Basic Usage - VertebrateResequencing/vr-pipe GitHub Wiki

This guide provides a beginning-to-end overview of using VRPipe.

When considering the things you need to do to use VRPipe, there are three main roles: the admin, the (step & pipeline) creator, and the end-user. One person might do all 3 roles, as in the case of a single-user environment. But if there are other people in your team who have taken up the admin and creator roles and you know you're just an end-user, you can just concern yourself with the end-user section and skip the others.

The critical steps in using VRPipe are:

  1. Have the vrpipe-server running (admin)
  2. (rarely) Create steps and pipelines for brand-new workflows (creator)
  3. Use vrpipe-setup to define what work you want done (end-user)
  4. (optional) Check current status of work with vrpipe-status (end-user)

The Admin

As the administrator of a VRPipe installation, you should have followed the other guides on this wiki to get VRPipe downloaded, configured, tested and installed correctly.

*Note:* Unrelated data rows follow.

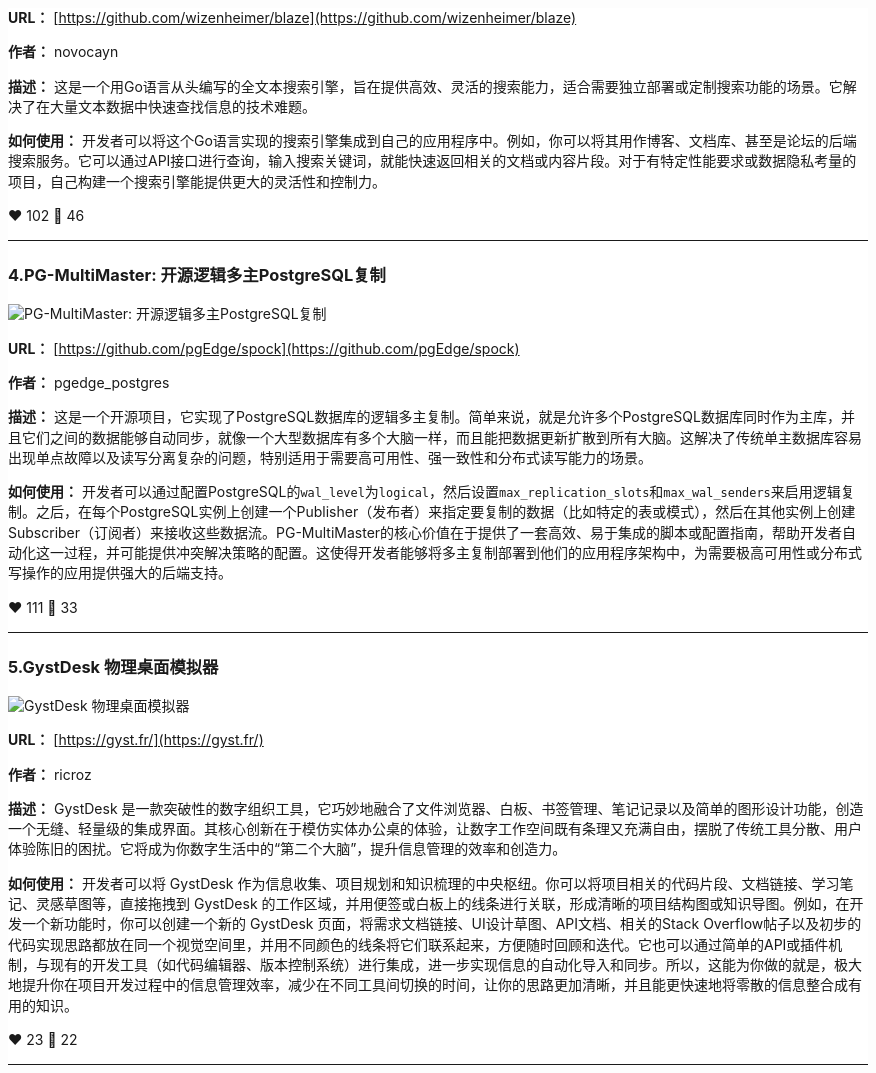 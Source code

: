 **URL：** [https://github.com/wizenheimer/blaze](https://github.com/wizenheimer/blaze)

**作者：** novocayn

**描述：**
这是一个用Go语言从头编写的全文本搜索引擎，旨在提供高效、灵活的搜索能力，适合需要独立部署或定制搜索功能的场景。它解决了在大量文本数据中快速查找信息的技术难题。

**如何使用：**
开发者可以将这个Go语言实现的搜索引擎集成到自己的应用程序中。例如，你可以将其用作博客、文档库、甚至是论坛的后端搜索服务。它可以通过API接口进行查询，输入搜索关键词，就能快速返回相关的文档或内容片段。对于有特定性能要求或数据隐私考量的项目，自己构建一个搜索引擎能提供更大的灵活性和控制力。

❤️ 102   💬 46

---

### 4.PG-MultiMaster: 开源逻辑多主PostgreSQL复制

![PG-MultiMaster: 开源逻辑多主PostgreSQL复制](https://showhntoday.com/images/45533870.png)

**URL：** [https://github.com/pgEdge/spock](https://github.com/pgEdge/spock)

**作者：** pgedge_postgres

**描述：**
这是一个开源项目，它实现了PostgreSQL数据库的逻辑多主复制。简单来说，就是允许多个PostgreSQL数据库同时作为主库，并且它们之间的数据能够自动同步，就像一个大型数据库有多个大脑一样，而且能把数据更新扩散到所有大脑。这解决了传统单主数据库容易出现单点故障以及读写分离复杂的问题，特别适用于需要高可用性、强一致性和分布式读写能力的场景。

**如何使用：**
开发者可以通过配置PostgreSQL的`wal_level`为`logical`，然后设置`max_replication_slots`和`max_wal_senders`来启用逻辑复制。之后，在每个PostgreSQL实例上创建一个Publisher（发布者）来指定要复制的数据（比如特定的表或模式），然后在其他实例上创建Subscriber（订阅者）来接收这些数据流。PG-MultiMaster的核心价值在于提供了一套高效、易于集成的脚本或配置指南，帮助开发者自动化这一过程，并可能提供冲突解决策略的配置。这使得开发者能够将多主复制部署到他们的应用程序架构中，为需要极高可用性或分布式写操作的应用提供强大的后端支持。

❤️ 111   💬 33

---

### 5.GystDesk 物理桌面模拟器

![GystDesk 物理桌面模拟器](https://showhntoday.com/images/45533208.png)

**URL：** [https://gyst.fr/](https://gyst.fr/)

**作者：** ricroz

**描述：**
GystDesk 是一款突破性的数字组织工具，它巧妙地融合了文件浏览器、白板、书签管理、笔记记录以及简单的图形设计功能，创造一个无缝、轻量级的集成界面。其核心创新在于模仿实体办公桌的体验，让数字工作空间既有条理又充满自由，摆脱了传统工具分散、用户体验陈旧的困扰。它将成为你数字生活中的“第二个大脑”，提升信息管理的效率和创造力。

**如何使用：**
开发者可以将 GystDesk 作为信息收集、项目规划和知识梳理的中央枢纽。你可以将项目相关的代码片段、文档链接、学习笔记、灵感草图等，直接拖拽到 GystDesk 的工作区域，并用便签或白板上的线条进行关联，形成清晰的项目结构图或知识导图。例如，在开发一个新功能时，你可以创建一个新的 GystDesk 页面，将需求文档链接、UI设计草图、API文档、相关的Stack Overflow帖子以及初步的代码实现思路都放在同一个视觉空间里，并用不同颜色的线条将它们联系起来，方便随时回顾和迭代。它也可以通过简单的API或插件机制，与现有的开发工具（如代码编辑器、版本控制系统）进行集成，进一步实现信息的自动化导入和同步。所以，这能为你做的就是，极大地提升你在项目开发过程中的信息管理效率，减少在不同工具间切换的时间，让你的思路更加清晰，并且能更快速地将零散的信息整合成有用的知识。

❤️ 23   💬 22

---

While there may be many different end-users who use your installation to work on their data, all of the result files created by VRPipe will belong to the user who runs vrpipe-server. So this user must have appropriate permissions to read everyone's input data and write to some output location that all the end-users have permission to read from. There is a vrpipe-permissions script that lets you easily change permissions on created files after the fact, so the "must be able to read input data" requirement is more important. The user must also be able to submit jobs to your job scheduler, if you're using one. All the work you do when administrating VRPipe should be done as this user, who should also have a sensible umask and default group. You must have access to and regularly check email sent to this user.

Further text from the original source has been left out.